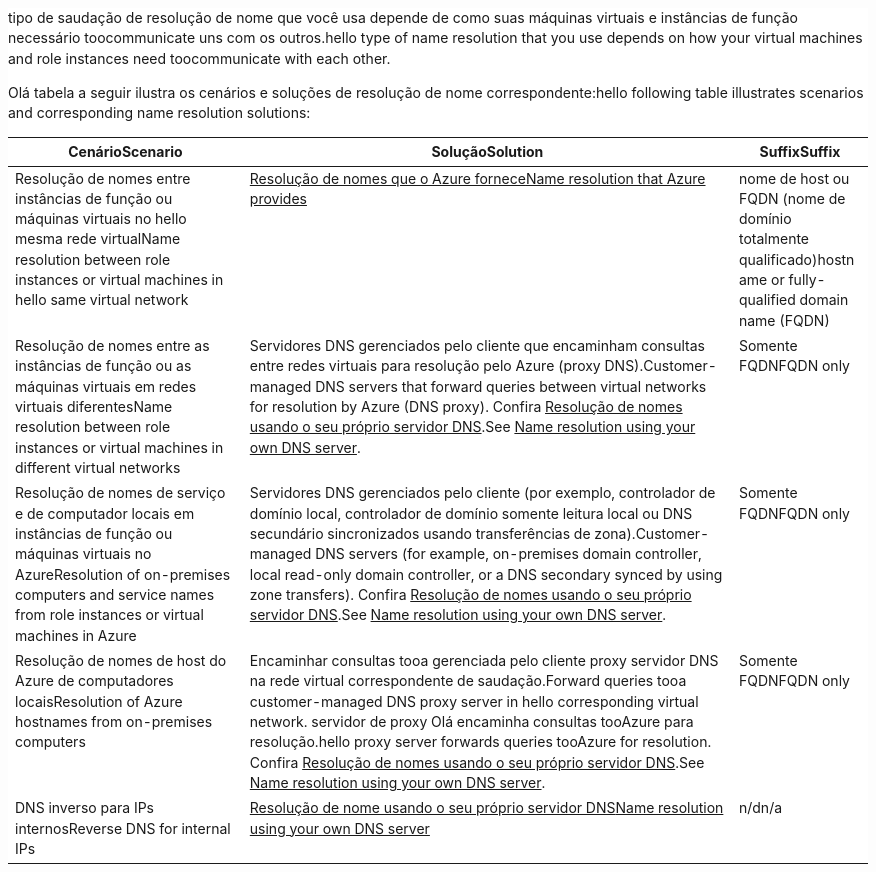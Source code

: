 <span data-ttu-id="a16e4-109">tipo de saudação de resolução de nome que você usa depende de como suas máquinas virtuais e instâncias de função necessário toocommunicate uns com os outros.</span><span class="sxs-lookup"><span data-stu-id="a16e4-109">hello type of name resolution that you use depends on how your virtual machines and role instances need toocommunicate with each other.</span></span>

<span data-ttu-id="a16e4-110">Olá tabela a seguir ilustra os cenários e soluções de resolução de nome correspondente:</span><span class="sxs-lookup"><span data-stu-id="a16e4-110">hello following table illustrates scenarios and corresponding name resolution solutions:</span></span>

| <span data-ttu-id="a16e4-111">**Cenário**</span><span class="sxs-lookup"><span data-stu-id="a16e4-111">**Scenario**</span></span> | <span data-ttu-id="a16e4-112">**Solução**</span><span class="sxs-lookup"><span data-stu-id="a16e4-112">**Solution**</span></span> | <span data-ttu-id="a16e4-113">**Suffix**</span><span class="sxs-lookup"><span data-stu-id="a16e4-113">**Suffix**</span></span> |
| --- | --- | --- |
| <span data-ttu-id="a16e4-114">Resolução de nomes entre instâncias de função ou máquinas virtuais no hello mesma rede virtual</span><span class="sxs-lookup"><span data-stu-id="a16e4-114">Name resolution between role instances or virtual machines in hello same virtual network</span></span> |[<span data-ttu-id="a16e4-115">Resolução de nomes que o Azure fornece</span><span class="sxs-lookup"><span data-stu-id="a16e4-115">Name resolution that Azure provides</span></span>](#azure-provided-name-resolution) |<span data-ttu-id="a16e4-116">nome de host ou FQDN (nome de domínio totalmente qualificado)</span><span class="sxs-lookup"><span data-stu-id="a16e4-116">hostname or fully-qualified domain name (FQDN)</span></span> |
| <span data-ttu-id="a16e4-117">Resolução de nomes entre as instâncias de função ou as máquinas virtuais em redes virtuais diferentes</span><span class="sxs-lookup"><span data-stu-id="a16e4-117">Name resolution between role instances or virtual machines in different virtual networks</span></span> |<span data-ttu-id="a16e4-118">Servidores DNS gerenciados pelo cliente que encaminham consultas entre redes virtuais para resolução pelo Azure (proxy DNS).</span><span class="sxs-lookup"><span data-stu-id="a16e4-118">Customer-managed DNS servers that forward queries between virtual networks for resolution by Azure (DNS proxy).</span></span> <span data-ttu-id="a16e4-119">Confira [Resolução de nomes usando o seu próprio servidor DNS](#name-resolution-using-your-own-dns-server).</span><span class="sxs-lookup"><span data-stu-id="a16e4-119">See [Name resolution using your own DNS server](#name-resolution-using-your-own-dns-server).</span></span> |<span data-ttu-id="a16e4-120">Somente FQDN</span><span class="sxs-lookup"><span data-stu-id="a16e4-120">FQDN only</span></span> |
| <span data-ttu-id="a16e4-121">Resolução de nomes de serviço e de computador locais em instâncias de função ou máquinas virtuais no Azure</span><span class="sxs-lookup"><span data-stu-id="a16e4-121">Resolution of on-premises computers and service names from role instances or virtual machines in Azure</span></span> |<span data-ttu-id="a16e4-122">Servidores DNS gerenciados pelo cliente (por exemplo, controlador de domínio local, controlador de domínio somente leitura local ou DNS secundário sincronizados usando transferências de zona).</span><span class="sxs-lookup"><span data-stu-id="a16e4-122">Customer-managed DNS servers (for example, on-premises domain controller, local read-only domain controller, or a DNS secondary synced by using zone transfers).</span></span> <span data-ttu-id="a16e4-123">Confira [Resolução de nomes usando o seu próprio servidor DNS](#name-resolution-using-your-own-dns-server).</span><span class="sxs-lookup"><span data-stu-id="a16e4-123">See [Name resolution using your own DNS server](#name-resolution-using-your-own-dns-server).</span></span> |<span data-ttu-id="a16e4-124">Somente FQDN</span><span class="sxs-lookup"><span data-stu-id="a16e4-124">FQDN only</span></span> |
| <span data-ttu-id="a16e4-125">Resolução de nomes de host do Azure de computadores locais</span><span class="sxs-lookup"><span data-stu-id="a16e4-125">Resolution of Azure hostnames from on-premises computers</span></span> |<span data-ttu-id="a16e4-126">Encaminhar consultas tooa gerenciada pelo cliente proxy servidor DNS na rede virtual correspondente de saudação.</span><span class="sxs-lookup"><span data-stu-id="a16e4-126">Forward queries tooa customer-managed DNS proxy server in hello corresponding virtual network.</span></span> <span data-ttu-id="a16e4-127">servidor de proxy Olá encaminha consultas tooAzure para resolução.</span><span class="sxs-lookup"><span data-stu-id="a16e4-127">hello proxy server forwards queries tooAzure for resolution.</span></span> <span data-ttu-id="a16e4-128">Confira [Resolução de nomes usando o seu próprio servidor DNS](#name-resolution-using-your-own-dns-server).</span><span class="sxs-lookup"><span data-stu-id="a16e4-128">See [Name resolution using your own DNS server](#name-resolution-using-your-own-dns-server).</span></span> |<span data-ttu-id="a16e4-129">Somente FQDN</span><span class="sxs-lookup"><span data-stu-id="a16e4-129">FQDN only</span></span> |
| <span data-ttu-id="a16e4-130">DNS inverso para IPs internos</span><span class="sxs-lookup"><span data-stu-id="a16e4-130">Reverse DNS for internal IPs</span></span> |[<span data-ttu-id="a16e4-131">Resolução de nome usando o seu próprio servidor DNS</span><span class="sxs-lookup"><span data-stu-id="a16e4-131">Name resolution using your own DNS server</span></span>](#name-resolution-using-your-own-dns-server) |<span data-ttu-id="a16e4-132">n/d</span><span class="sxs-lookup"><span data-stu-id="a16e4-132">n/a</span></span> |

──────

→ **What you should do**
Reproduce all of the entries word for word, skipping any pictures they hold.

→ **Task result**
Source code

: <span data-ttu-id="a16e4-109">tipo de saudação de resolução de nome que você usa depende de como suas máquinas virtuais e instâncias de função necessário toocommunicate uns com os outros.</span><span class="sxs-lookup"><span data-stu-id="a16e4-109">hello type of name resolution that you use depends on how your virtual machines and role instances need toocommunicate with each other.</span></span>

<span data-ttu-id="a16e4-110">Olá tabela a seguir ilustra os cenários e soluções de resolução de nome correspondente:</span><span class="sxs-lookup"><span data-stu-id="a16e4-110">hello following table illustrates scenarios and corresponding name resolution solutions:</span></span>

| <span data-ttu-id="a16e4-111">**Cenário**</span><span class="sxs-lookup"><span data-stu-id="a16e4-111">**Scenario**</span></span> | <span data-ttu-id="a16e4-112">**Solução**</span><span class="sxs-lookup"><span data-stu-id="a16e4-112">**Solution**</span></span> | <span data-ttu-id="a16e4-113">**Suffix**</span><span class="sxs-lookup"><span data-stu-id="a16e4-113">**Suffix**</span></span> |
| --- | --- | --- |
| <span data-ttu-id="a16e4-114">Resolução de nomes entre instâncias de função ou máquinas virtuais no hello mesma rede virtual</span><span class="sxs-lookup"><span data-stu-id="a16e4-114">Name resolution between role instances or virtual machines in hello same virtual network</span></span> |[<span data-ttu-id="a16e4-115">Resolução de nomes que o Azure fornece</span><span class="sxs-lookup"><span data-stu-id="a16e4-115">Name resolution that Azure provides</span></span>](#azure-provided-name-resolution) |<span data-ttu-id="a16e4-116">nome de host ou FQDN (nome de domínio totalmente qualificado)</span><span class="sxs-lookup"><span data-stu-id="a16e4-116">hostname or fully-qualified domain name (FQDN)</span></span> |
| <span data-ttu-id="a16e4-117">Resolução de nomes entre as instâncias de função ou as máquinas virtuais em redes virtuais diferentes</span><span class="sxs-lookup"><span data-stu-id="a16e4-117">Name resolution between role instances or virtual machines in different virtual networks</span></span> |<span data-ttu-id="a16e4-118">Servidores DNS gerenciados pelo cliente que encaminham consultas entre redes virtuais para resolução pelo Azure (proxy DNS).</span><span class="sxs-lookup"><span data-stu-id="a16e4-118">Customer-managed DNS servers that forward queries between virtual networks for resolution by Azure (DNS proxy).</span></span> <span data-ttu-id="a16e4-119">Confira [Resolução de nomes usando o seu próprio servidor DNS](#name-resolution-using-your-own-dns-server).</span><span class="sxs-lookup"><span data-stu-id="a16e4-119">See [Name resolution using your own DNS server](#name-resolution-using-your-own-dns-server).</span></span> |<span data-ttu-id="a16e4-120">Somente FQDN</span><span class="sxs-lookup"><span data-stu-id="a16e4-120">FQDN only</span></span> |
| <span data-ttu-id="a16e4-121">Resolução de nomes de serviço e de computador locais em instâncias de função ou máquinas virtuais no Azure</span><span class="sxs-lookup"><span data-stu-id="a16e4-121">Resolution of on-premises computers and service names from role instances or virtual machines in Azure</span></span> |<span data-ttu-id="a16e4-122">Servidores DNS gerenciados pelo cliente (por exemplo, controlador de domínio local, controlador de domínio somente leitura local ou DNS secundário sincronizados usando transferências de zona).</span><span class="sxs-lookup"><span data-stu-id="a16e4-122">Customer-managed DNS servers (for example, on-premises domain controller, local read-only domain controller, or a DNS secondary synced by using zone transfers).</span></span> <span data-ttu-id="a16e4-123">Confira [Resolução de nomes usando o seu próprio servidor DNS](#name-resolution-using-your-own-dns-server).</span><span class="sxs-lookup"><span data-stu-id="a16e4-123">See [Name resolution using your own DNS server](#name-resolution-using-your-own-dns-server).</span></span> |<span data-ttu-id="a16e4-124">Somente FQDN</span><span class="sxs-lookup"><span data-stu-id="a16e4-124">FQDN only</span></span> |
| <span data-ttu-id="a16e4-125">Resolução de nomes de host do Azure de computadores locais</span><span class="sxs-lookup"><span data-stu-id="a16e4-125">Resolution of Azure hostnames from on-premises computers</span></span> |<span data-ttu-id="a16e4-126">Encaminhar consultas tooa gerenciada pelo cliente proxy servidor DNS na rede virtual correspondente de saudação.</span><span class="sxs-lookup"><span data-stu-id="a16e4-126">Forward queries tooa customer-managed DNS proxy server in hello corresponding virtual network.</span></span> <span data-ttu-id="a16e4-127">servidor de proxy Olá encaminha consultas tooAzure para resolução.</span><span class="sxs-lookup"><span data-stu-id="a16e4-127">hello proxy server forwards queries tooAzure for resolution.</span></span> <span data-ttu-id="a16e4-128">Confira [Resolução de nomes usando o seu próprio servidor DNS](#name-resolution-using-your-own-dns-server).</span><span class="sxs-lookup"><span data-stu-id="a16e4-128">See [Name resolution using your own DNS server](#name-resolution-using-your-own-dns-server).</span></span> |<span data-ttu-id="a16e4-129">Somente FQDN</span><span class="sxs-lookup"><span data-stu-id="a16e4-129">FQDN only</span></span> |
| <span data-ttu-id="a16e4-130">DNS inverso para IPs internos</span><span class="sxs-lookup"><span data-stu-id="a16e4-130">Reverse DNS for internal IPs</span></span> |[<span data-ttu-id="a16e4-131">Resolução de nome usando o seu próprio servidor DNS</span><span class="sxs-lookup"><span data-stu-id="a16e4-131">Name resolution using your own DNS server</span></span>](#name-resolution-using-your-own-dns-server) |<span data-ttu-id="a16e4-132">n/d</span><span class="sxs-lookup"><span data-stu-id="a16e4-132">n/a</span></span> |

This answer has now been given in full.